GIVEN DATA =>
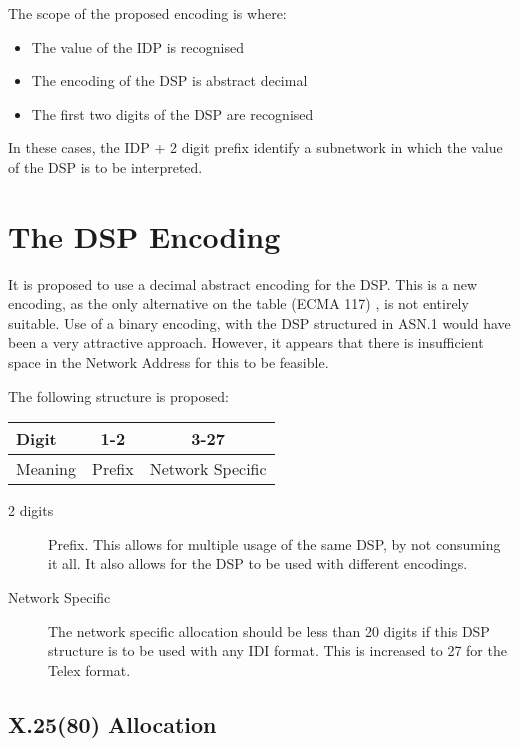 The scope of the proposed encoding is where:

\begin {itemize}
\item The value of the IDP is recognised
\item The encoding of the DSP is abstract decimal
\item The first two digits of the DSP are recognised
\end {itemize}

In these cases, the IDP + 2 digit prefix identify a subnetwork in which the
value of the DSP is to be interpreted.

\section {The DSP Encoding}

It is proposed to use a decimal abstract encoding for the DSP.  This
is a new encoding, as the only alternative on the table (ECMA 117)
\cite{ECMA.117},
is not entirely suitable.  Use of a binary
encoding, with the DSP structured in ASN.1 would have been a very
attractive approach.  However, it appears that there is insufficient
space in the Network Address for this to be feasible.  

The following structure is proposed:

\begin {center}
\begin {tabular}{|l||c|c|}
\hline
Digit   & 1-2     & 3-27 \\
\hline
Meaning  & Prefix & Network Specific \\
\hline
\end {tabular}
\end {center}

\begin {description}
\item [2 digits] Prefix.  This allows for multiple usage of the same DSP, by
not consuming it all.  It also allows for the DSP to be used with different
encodings.

\item [Network Specific]

The network specific allocation should be less than 20 digits if
this DSP structure is to be used with any IDI format.  This is
increased to 27 for the Telex format.


\end {description}

\subsection {X.25(80) Allocation}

EXERCISE DESCRIPTION =>
Search the records above for the string "value". Copy every line that contains it.

TASK RESPONSE =>
\item The value of the IDP is recognised
value of the DSP is to be interpreted.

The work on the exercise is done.